In research conducted by Flora et al. who used a rat treadmill with a specific exercise programs; HIF-1α proteins were increased in the groups with aerobic and anaerobic exercise. Concentrations of HIF-1α in myocardium were increased in the groups with aerobic and anaerobic exercise. The HIF 1α expression was highest in anaerobic exercise group which ran on treadmill for short term duration (
7).
Contrarily, in our model of long-term moderate swimming exercise, the gene expression of HIF-1α in exercise group was lower than control group. This implies that decrease of HIF-1α expression is a major adaptation process that happens in the myocardium and is beneficial for oxidative capacity and endurance performance. Certain levels of HIF-1α are maintained in cardiac muscle not only under hypoxic but also in the normoxic condition of the control group if it is necessary to maintain metabolic functions. Without maintenance of HIF-1α, ATP production probably decreases and causes dysfunction of cardiac contractility.

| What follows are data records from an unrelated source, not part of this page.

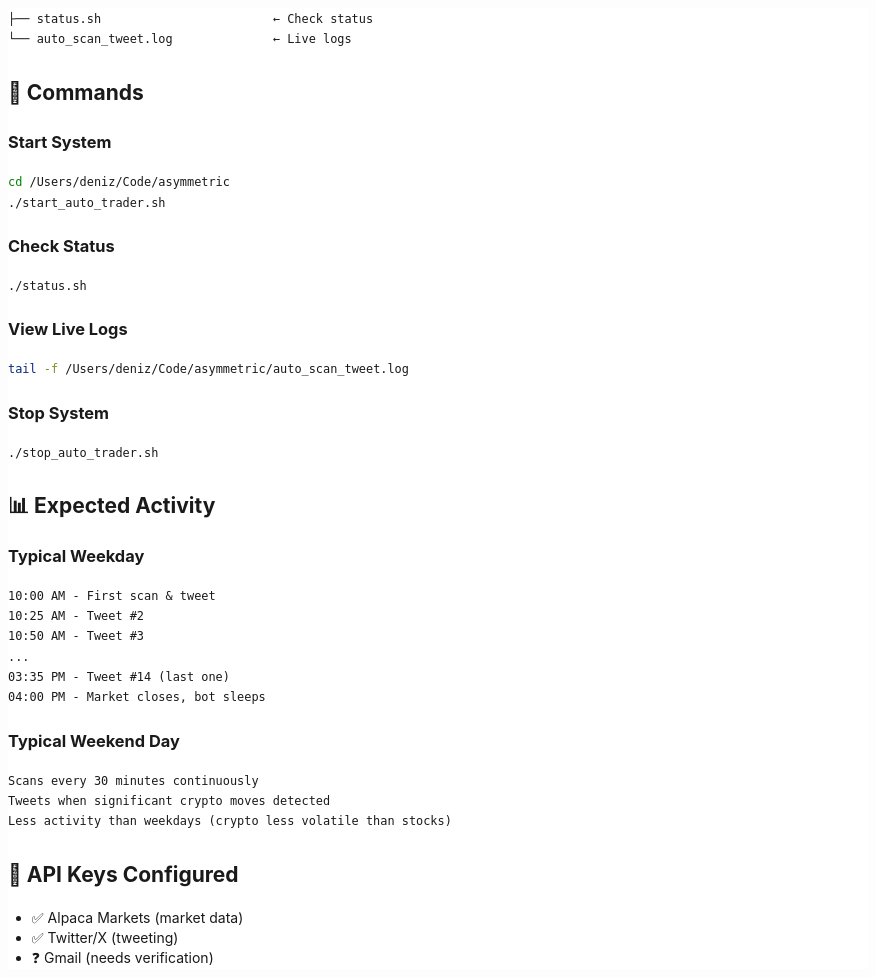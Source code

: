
 ```
├── status.sh                        ← Check status
└── auto_scan_tweet.log              ← Live logs
```

## 🚀 Commands

### Start System
```bash
cd /Users/deniz/Code/asymmetric
./start_auto_trader.sh
```

### Check Status
```bash
./status.sh
```

### View Live Logs
```bash
tail -f /Users/deniz/Code/asymmetric/auto_scan_tweet.log
```

### Stop System
```bash
./stop_auto_trader.sh
```

## 📊 Expected Activity

### Typical Weekday
```
10:00 AM - First scan & tweet
10:25 AM - Tweet #2
10:50 AM - Tweet #3
...
03:35 PM - Tweet #14 (last one)
04:00 PM - Market closes, bot sleeps
```

### Typical Weekend Day
```
Scans every 30 minutes continuously
Tweets when significant crypto moves detected
Less activity than weekdays (crypto less volatile than stocks)
```

## 🔐 API Keys Configured

- ✅ Alpaca Markets (market data)
- ✅ Twitter/X (tweeting)
- ❓ Gmail (needs verification)
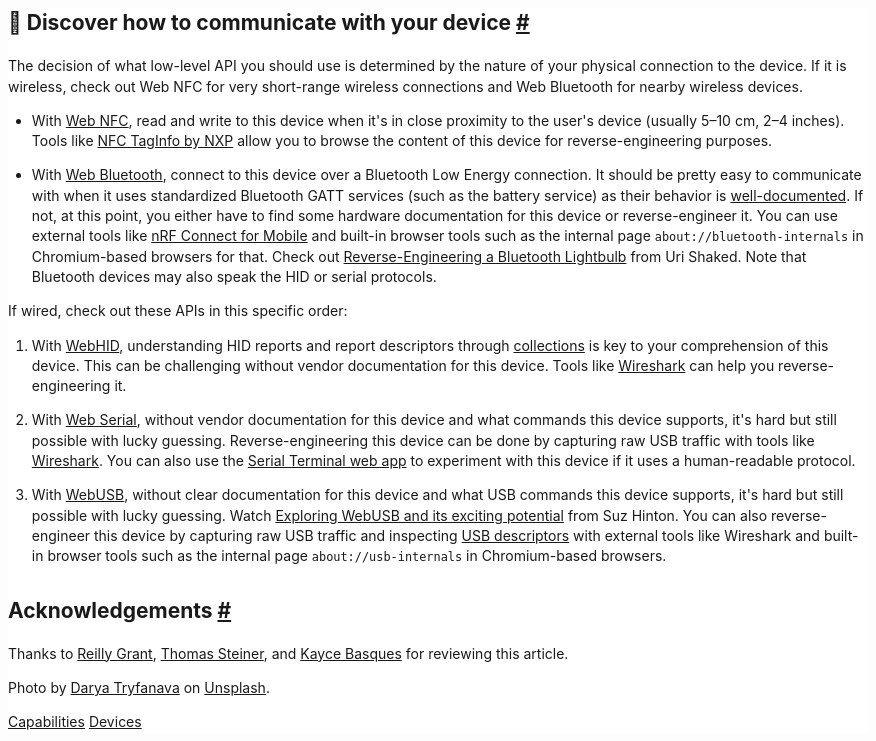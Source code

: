🧱 Discover how to communicate with your device <a href="#discover" class="w-headline-link">#</a>
------------------------------------------------------------------------------------------------

The decision of what low-level API you should use is determined by the nature of your physical connection to the device. If it is wireless, check out Web NFC for very short-range wireless connections and Web Bluetooth for nearby wireless devices.

-   With [Web NFC](/nfc), read and write to this device when it's in close proximity to the user's device (usually 5–10 cm, 2–4 inches). Tools like [NFC TagInfo by NXP](https://play.google.com/store/apps/details?id=com.nxp.taginfolite) allow you to browse the content of this device for reverse-engineering purposes.

-   With [Web Bluetooth](/bluetooth/), connect to this device over a Bluetooth Low Energy connection. It should be pretty easy to communicate with when it uses standardized Bluetooth GATT services (such as the battery service) as their behavior is [well-documented](https://www.bluetooth.com/specifications/gatt/). If not, at this point, you either have to find some hardware documentation for this device or reverse-engineer it. You can use external tools like [nRF Connect for Mobile](https://play.google.com/store/apps/details?id=no.nordicsemi.android.mcp) and built-in browser tools such as the internal page `about://bluetooth-internals` in Chromium-based browsers for that. Check out [Reverse-Engineering a Bluetooth Lightbulb](https://urish.medium.com/reverse-engineering-a-bluetooth-lightbulb-56580fcb7546) from Uri Shaked. Note that Bluetooth devices may also speak the HID or serial protocols.

If wired, check out these APIs in this specific order:

1.  With [WebHID](/hid/), understanding HID reports and report descriptors through [collections](https://webhid-collections.glitch.me/) is key to your comprehension of this device. This can be challenging without vendor documentation for this device. Tools like [Wireshark](https://gitlab.com/wireshark/wireshark/-/wikis/CaptureSetup/USB) can help you reverse-engineering it.

2.  With [Web Serial](/serial/), without vendor documentation for this device and what commands this device supports, it's hard but still possible with lucky guessing. Reverse-engineering this device can be done by capturing raw USB traffic with tools like [Wireshark](https://gitlab.com/wireshark/wireshark/-/wikis/CaptureSetup/USB). You can also use the [Serial Terminal web app](https://googlechromelabs.github.io/serial-terminal/) to experiment with this device if it uses a human-readable protocol.

3.  With [WebUSB](/usb/), without clear documentation for this device and what USB commands this device supports, it's hard but still possible with lucky guessing. Watch [Exploring WebUSB and its exciting potential](https://www.youtube.com/watch?v=IpfZ8Nj3uiE) from Suz Hinton. You can also reverse-engineer this device by capturing raw USB traffic and inspecting [USB descriptors](https://www.beyondlogic.org/usbnutshell/usb5.shtml) with external tools like Wireshark and built-in browser tools such as the internal page `about://usb-internals` in Chromium-based browsers.

Acknowledgements <a href="#acknowledgements" class="w-headline-link">#</a>
--------------------------------------------------------------------------

Thanks to [Reilly Grant](https://github.com/reillyeon), [Thomas Steiner](/authors/thomassteiner/), and [Kayce Basques](/authors/kaycebasques/) for reviewing this article.

Photo by [Darya Tryfanava](https://unsplash.com/@darya_tryfanava) on [Unsplash](https://unsplash.com/photos/uZBGDkYkvhM).

<a href="/tags/capabilities/" class="w-chip">Capabilities</a> <a href="/tags/devices/" class="w-chip">Devices</a>
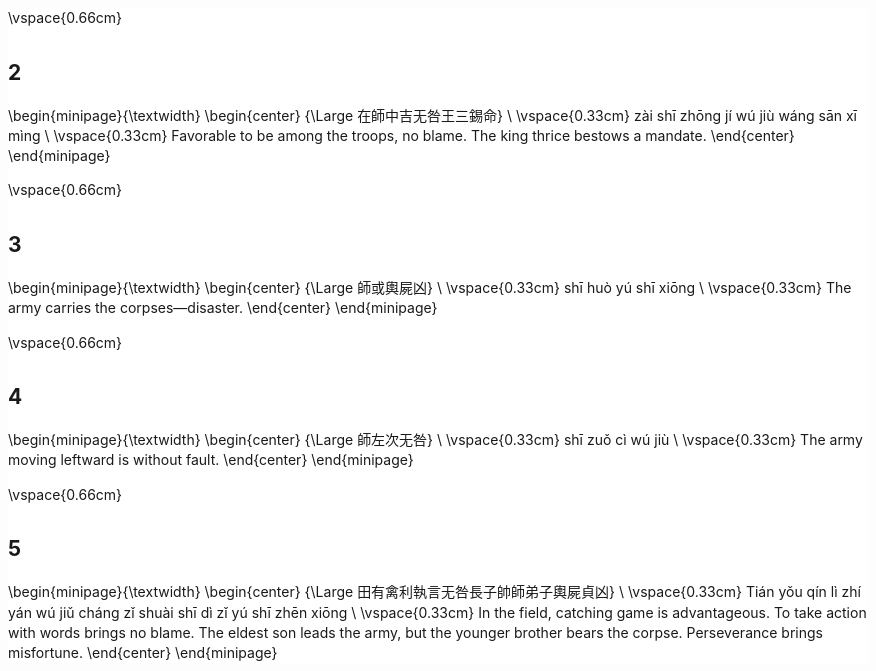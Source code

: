 \vspace{0.66cm}



## 2

\begin{minipage}{\textwidth}
\begin{center}
{\Large 在師中吉无咎王三錫命} \\
\vspace{0.33cm}
zài shī zhōng jí wú jiù wáng sān xī mìng \\
\vspace{0.33cm}
Favorable to be among the troops, no blame. The king thrice bestows a mandate.
\end{center}
\end{minipage}

\vspace{0.66cm}



## 3

\begin{minipage}{\textwidth}
\begin{center}
{\Large 師或輿屍凶} \\
\vspace{0.33cm}
shī huò yú shī xiōng \\
\vspace{0.33cm}
The army carries the corpses—disaster.
\end{center}
\end{minipage}

\vspace{0.66cm}



## 4

\begin{minipage}{\textwidth}
\begin{center}
{\Large 師左次无咎} \\
\vspace{0.33cm}
shī zuǒ cì wú jiù \\
\vspace{0.33cm}
The army moving leftward is without fault.
\end{center}
\end{minipage}

\vspace{0.66cm}



## 5

\begin{minipage}{\textwidth}
\begin{center}
{\Large 田有禽利執言无咎長子帥師弟子輿屍貞凶} \\
\vspace{0.33cm}
Tián yǒu qín lì zhí yán wú jiǔ cháng zǐ shuài shī dì zǐ yú shī zhēn xiōng \\
\vspace{0.33cm}
In the field, catching game is advantageous. To take action with words brings no blame. The eldest son leads the army, but the younger brother bears the corpse. Perseverance brings misfortune.
\end{center}
\end{minipage}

Downregulation of HIF-1 activity with long-term aerobic exercise could be caused by negative regulators, such as FIH-1 and sirtuin (
6). The FIH prevents binding to CBP/p300 through hydroxylation of an aspargine residue, while sirtuin 6 is a histone 3 lysine 9 deacetylase that epigenetically inhibits activation of the glycolytic response genes (
26). Research conducted by Lindholm et al. showed that a longitudinal 6 week training programme increased expression of those negative regulators, indicating that the high levels of expression are a consequence of long-term exercise (
27). Previous study also showed that chronic hypoxia of high altitude for generations, has a very high frequency of a variant of PHD2 with a higher affinity for oxygen (
28).
As stated above, PGC-1α and HIF-1α are factors that contribute to conserving energy during the metabolic process. Alteration of both factors after moderate intensity of exercise could increase the capillarization, glycogen storage as well as altered glycolytic flux and mitochondrial density (
26). These effects could improve metabolic capacity and oxygen supply to cardiac muscle and may be a beneficial mechanism to improve health in cardiovascular disease.
Future studies are needed to compare effects of different intensity exercises and the changes of cardiac function during and after training period. Future research, which provides a complete pathway of molecular mechanism that contributes to the metabolic adaptation process after aerobic exercise are needed.
4.1. Conclusions
Taken together, ST increased the expression of PGC-1α but decreased the expression of HIF-1α in mice cardiac muscle in response to chronic hypoxia condition. Alteration of these gene expressions may contribute to cardiac physiological adaptation during training.